In Brief

Updated agreement will keep Oasis running

The Oasis in Mesquite can continue to run at reduced operations until Thursday through an update to an existing bank agreement, a filing Friday with the Securities and Exchange Commission shows.

Black Gaming closed the Oasis’ table game operations, company-owned restaurants and nightclub Dec. 19 under a bank agreement that first expired Jan. 15 and was extended Feb. 2.

The Oasis reduced its slots from 750 machines to 144, and closed most of its 900-room hotel.

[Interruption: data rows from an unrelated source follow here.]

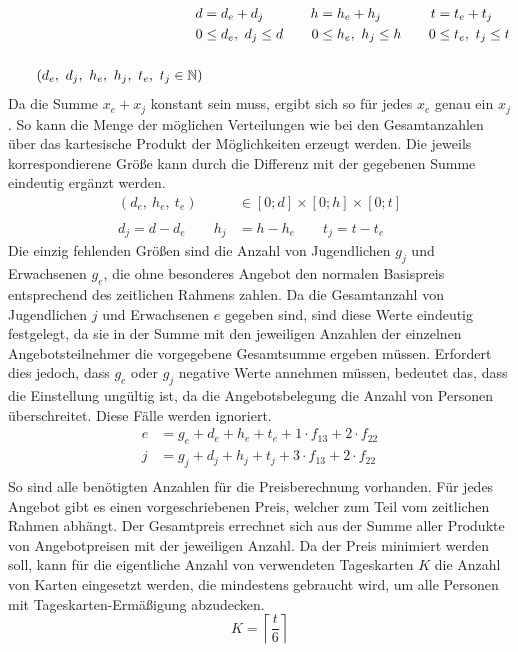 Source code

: \documentclass[a4paper, 12pt]{scrartcl}
\begin{document}
\begin{align*}
	d &= d_e + d_j &\quad h &= h_e + h_j &\quad t &= t_e + t_j \\
	0 &\le d_e,\ d_j \le d &\quad 0 &\le h_e,\ h_j \le h &\quad 0 &\le t_e,\ t_j \le t \\\\
	\tag{$d_e,\ d_j,\ h_e,\ h_j,\ t_e,\ t_j \in \mathbb{N}$}
\end{align*}
Da die Summe $x_e + x_j$ konstant sein muss, ergibt sich so für jedes $x_e$ genau ein $x_j$. So kann die Menge der möglichen Verteilungen wie bei den Gesamtanzahlen über das kartesische Produkt der Möglichkeiten erzeugt werden. Die jeweils korrespondierene Größe kann durch die Differenz mit der gegebenen Summe eindeutig ergänzt werden.
\begin{align*}
	(d_e,\ h_e,\ t_e) &\in [0;d] \times [0;h] \times [0;t] \\\\
	d_j = d - d_e \qquad h_j &= h - h_e \qquad t_j = t - t_e
\end{align*}
Die einzig fehlenden Größen sind die Anzahl von Jugendlichen $g_j$ und Erwachsenen $g_e$, die ohne besonderes Angebot den normalen Basispreis entsprechend des zeitlichen Rahmens zahlen. Da die Gesamtanzahl von Jugendlichen $j$ und Erwachsenen $e$ gegeben sind, sind diese Werte eindeutig festgelegt, da sie in der Summe mit den jeweiligen Anzahlen der einzelnen Angebotsteilnehmer die vorgegebene Gesamtsumme ergeben müssen. Erfordert dies jedoch, dass $g_e$ oder $g_j$ negative Werte annehmen müssen, bedeutet das, dass die Einstellung ungültig ist, da die Angebotsbelegung die Anzahl von Personen überschreitet. Diese Fälle werden ignoriert.
\begin{align*}
	e &= g_e + d_e + h_e + t_e + 1 \cdot f_{13} + 2 \cdot f_{22} \\
	j &= g_j + d_j + h_j + t_j + 3 \cdot f_{13} + 2 \cdot f_{22} \\
\end{align*}
So sind alle benötigten Anzahlen für die Preisberechnung vorhanden. Für jedes Angebot gibt es einen vorgeschriebenen Preis, welcher zum Teil vom zeitlichen Rahmen abhängt. Der Gesamtpreis errechnet sich aus der Summe aller Produkte von Angebotpreisen mit der jeweiligen Anzahl. Da der Preis minimiert werden soll, kann für die eigentliche Anzahl von verwendeten Tageskarten $K$ die Anzahl von Karten eingesetzt werden, die mindestens gebraucht wird, um alle Personen mit Tageskarten-Ermäßigung abzudecken.
\[
	K = \left\lceil \frac{t}{6} \right\rceil
\]
\end{document}
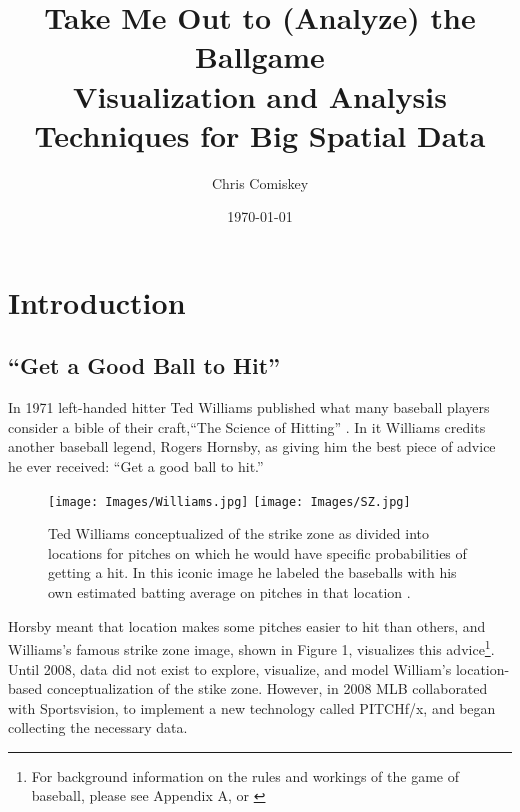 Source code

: \documentclass{article}
\title{Take Me Out to (Analyze) the Ballgame \\ Visualization and Analysis Techniques for Big Spatial Data}
\author{Chris Comiskey}
\date{\today}
\begin{document}
\maketitle{}

\tableofcontents


\section{Introduction} %

\subsection{``Get a Good Ball to Hit''}
In 1971 left-handed hitter Ted Williams published what many baseball players consider a bible of their craft,``The Science of Hitting'' \citep{Williams1971}. In it Williams credits another baseball legend, Rogers Hornsby, as giving him the best piece of advice he ever received: ``Get a good ball to hit.''
        \begin{figure}[H]
      	\centering
      	\texttt{[image: Images/Williams.jpg]} 
      	\texttt{[image: Images/SZ.jpg]}
      	\caption{Ted Williams conceptualized of the strike zone as divided into locations for pitches on which he would have specific probabilities of getting a hit. In this iconic image he labeled the baseballs with his own estimated batting average on pitches in that location \citep{Williams1971}.}
      	\end{figure} 
Horsby meant that location makes some pitches easier to hit than others, and  Williams's famous strike zone image, shown in Figure 1, visualizes this advice\footnote{For background information on the rules and workings of the game of baseball, please see Appendix A, or \citep{Wiki}}. Until 2008, data did not exist to explore, visualize, and model William's location-based conceptualization of the stike zone. However, in 2008 MLB collaborated with Sportsvision, to implement a new technology called PITCHf/x\textsuperscript{\textregistered}, and began collecting the necessary data.
\end{document}
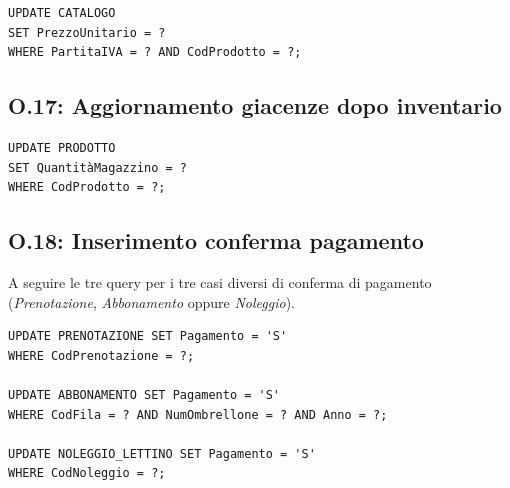 \begin{lstlisting}[caption={O.16: Aggiornamento prezzi catalogo di un fornitore}]
UPDATE CATALOGO
SET PrezzoUnitario = ?
WHERE PartitaIVA = ? AND CodProdotto = ?;
\end{lstlisting}

\subsection*{O.17: Aggiornamento giacenze dopo inventario}

\begin{lstlisting}[caption={O.17: Aggiornamento giacenze dopo inventario}]
UPDATE PRODOTTO
SET QuantitàMagazzino = ?
WHERE CodProdotto = ?;
\end{lstlisting}

\clearpage

\subsection*{O.18: Inserimento conferma pagamento}

A seguire le tre query per i tre casi diversi di conferma di pagamento (\textit{Prenotazione}, 
\textit{Abbonamento} oppure \textit{Noleggio}).

\begin{lstlisting}[caption={O.18: Inserimento conferma pagamento}]
UPDATE PRENOTAZIONE SET Pagamento = 'S' 
WHERE CodPrenotazione = ?;

UPDATE ABBONAMENTO SET Pagamento = 'S' 
WHERE CodFila = ? AND NumOmbrellone = ? AND Anno = ?;

UPDATE NOLEGGIO_LETTINO SET Pagamento = 'S' 
WHERE CodNoleggio = ?;
\end{lstlisting}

The move reduced the casino’s staff by 340 workers.

Majority owner Randy Black Sr. and Black Gaming officials are scheduled to appear before the Mesquite City Council on Tuesday to discuss the Oasis’ future.


Housing slump causes timber company loss

Weyerhaeuser Co. said Friday its fourth-quarter loss ballooned to more than $1 billion as the rapidly deteriorating U.S. housing market forced the timber and wood products company to book a massive charge and write down other assets.

The loss amounted to $5.73 per share in the three months ended Dec. 31. The company reported a loss of $63 million, or 30 cents per share, in the year-earlier period.

“These results reflect the speed and severity of the deterioration of market conditions,” Weyerhaeuser Chief Executive Dan Fulton said.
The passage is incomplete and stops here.